Le cinéma est un rêve qui remonte à l’enfance. C’est un secret que j’ai longtemps gardé mais il y a un jour dans une vie d’homme où il faut assumer ses désirs ou les enterrer. Je n’ai jamais fait d’école de cinéma mais j’ai lu quelques livres sur la mise en scène, en particulier les leçons d’Eisenstein, et j’ai beaucoup appris en regardant des films en vidéo. J’ai fait aussi des études en anthropologie humaine, qui m’ont conduit à réfléchir sur les minorités ethniques en milieu urbain et la question du territoire.
Le scénario de « Wesh wesh » a été écrit avec Madjid Benaroudj, qui gère également le label de hip hop « Assassin Productions ». Le projet d’écriture est né en 1994, bien avant la réalisation du film. Madjid et moi étions alors étudiants à Paris V. Les premiers films dits « de banlieue » qui sortaient à cette époque nous laissaient perplexes : ils étaient pour la plupart trop loin de la réalité, ce n’étaient pas des films faits de l’intérieur. Ce projet était un défi : nous avions quelque chose à dire, à faire, et personne ne pouvait le dire ni le faire à notre place. Pendant plusieurs années, nous avons frappé à des portes qui ne se sont pas ouvertes. Plutôt que de renoncer, j’ai alors décidé en 1999 de me lancer à l’aventure. J’ai monté ma propre société de production (Sarrazink) en revendant à mes frères mes parts dans la société de transports paternelle. Encore une question de déterminisme social !

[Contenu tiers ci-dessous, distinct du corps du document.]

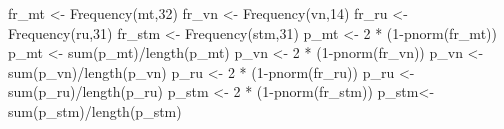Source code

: \documentclass[
]{article}
\newenvironment{Shaded}{\begin{snugshade}}{\end{snugshade}}
\newcommand{\DecValTok}[1]{\textcolor[rgb]{0.00,0.00,0.81}{#1}}
\newcommand{\FunctionTok}[1]{\textcolor[rgb]{0.00,0.00,0.00}{#1}}
\newcommand{\NormalTok}[1]{#1}
\newcommand{\OtherTok}[1]{\textcolor[rgb]{0.56,0.35,0.01}{#1}}
\newcommand{\SpecialCharTok}[1]{\textcolor[rgb]{0.00,0.00,0.00}{#1}}
\begin{document}
\begin{Shaded}
\begin{Highlighting}[]
\NormalTok{fr\_mt }\OtherTok{\textless{}{-}} \FunctionTok{Frequency}\NormalTok{(mt,}\DecValTok{32}\NormalTok{)}
\NormalTok{fr\_vn }\OtherTok{\textless{}{-}} \FunctionTok{Frequency}\NormalTok{(vn,}\DecValTok{14}\NormalTok{)}
\NormalTok{fr\_ru }\OtherTok{\textless{}{-}} \FunctionTok{Frequency}\NormalTok{(ru,}\DecValTok{31}\NormalTok{)}
\NormalTok{fr\_stm }\OtherTok{\textless{}{-}} \FunctionTok{Frequency}\NormalTok{(stm,}\DecValTok{31}\NormalTok{)}
\NormalTok{p\_mt }\OtherTok{\textless{}{-}} \DecValTok{2} \SpecialCharTok{*}\NormalTok{ (}\DecValTok{1}\SpecialCharTok{{-}}\FunctionTok{pnorm}\NormalTok{(fr\_mt))}
\NormalTok{p\_mt }\OtherTok{\textless{}{-}} \FunctionTok{sum}\NormalTok{(p\_mt)}\SpecialCharTok{/}\FunctionTok{length}\NormalTok{(p\_mt)}
\NormalTok{p\_vn }\OtherTok{\textless{}{-}} \DecValTok{2} \SpecialCharTok{*}\NormalTok{ (}\DecValTok{1}\SpecialCharTok{{-}}\FunctionTok{pnorm}\NormalTok{(fr\_vn))}
\NormalTok{p\_vn }\OtherTok{\textless{}{-}} \FunctionTok{sum}\NormalTok{(p\_vn)}\SpecialCharTok{/}\FunctionTok{length}\NormalTok{(p\_vn)}
\NormalTok{p\_ru }\OtherTok{\textless{}{-}} \DecValTok{2} \SpecialCharTok{*}\NormalTok{ (}\DecValTok{1}\SpecialCharTok{{-}}\FunctionTok{pnorm}\NormalTok{(fr\_ru))}
\NormalTok{p\_ru }\OtherTok{\textless{}{-}} \FunctionTok{sum}\NormalTok{(p\_ru)}\SpecialCharTok{/}\FunctionTok{length}\NormalTok{(p\_ru)}
\NormalTok{p\_stm }\OtherTok{\textless{}{-}} \DecValTok{2} \SpecialCharTok{*}\NormalTok{ (}\DecValTok{1}\SpecialCharTok{{-}}\FunctionTok{pnorm}\NormalTok{(fr\_stm))}
\NormalTok{p\_stm}\OtherTok{\textless{}{-}} \FunctionTok{sum}\NormalTok{(p\_stm)}\SpecialCharTok{/}\FunctionTok{length}\NormalTok{(p\_stm)}
\end{Highlighting}
\end{Shaded}
\end{document}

Le tournage s’est fait en vidéo numérique pour des raisons financières mais aussi esthétiques. Il s’est étalé sur un an, s’interrompant quand l’argent s’épuisait puis reprenant quand nous en avions la possibilité. Ces pauses involontaires avaient le mérite de nous apprendre à gérer la question du temps. Nous avons tourné avec des acteurs professionnels mais aussi avec des « lascars » de la cité et les membres de ma famille. Je ne fais guère de différence entre les comédiens professionnels et les autres, pour moi on devient acteur dès que l’on est devant une caméra, mais il est vrai que le rapport avec les non professionnels était souvent plus intense, plus frais et sincère. Le montage s’est fait avec un jeune monteur qui venait du documentaire, Nicolas Bancilhon, qui montera ensuite Bled Number One. C’était son premier long métrage. Nous avions tous une énergie semblable, naïve, avec un vrai désir d’apprendre et de s’exprimer
Le film a été kinescopé en 35 mm et montré au festival de Belfort où il a gagné le Prix à la distribution. Il a ensuite été sélectionné en 2002 à Berlin où il a reçu le Grand Prix Wolfgang Staudte du Forum International du Nouveau Cinéma (10 000€). Nous avons trouvé un distributeur (Haut et Court) qui a tiré le film sur 66 copies. Pour obtenir l’agrément de production du CNC, il a fallu tout légaliser, ce qui n’était pas une mince affaire car c’était d’abord un film sauvage. On a obtenu ensuite l’Avance après réalisation (environ 80 000€) puis le Prix Louis Delluc du Meilleur premier film en 2003. Le film a eu un très bon accueil critique et a fait plus de 70 000 entrées en salles. Arte et Arte vidéo l’ont acheté (100 000€) ainsi que les chaînes cinéma, ce qui nous a permis de boucler le budget du film, qui était de 230 000€ environ.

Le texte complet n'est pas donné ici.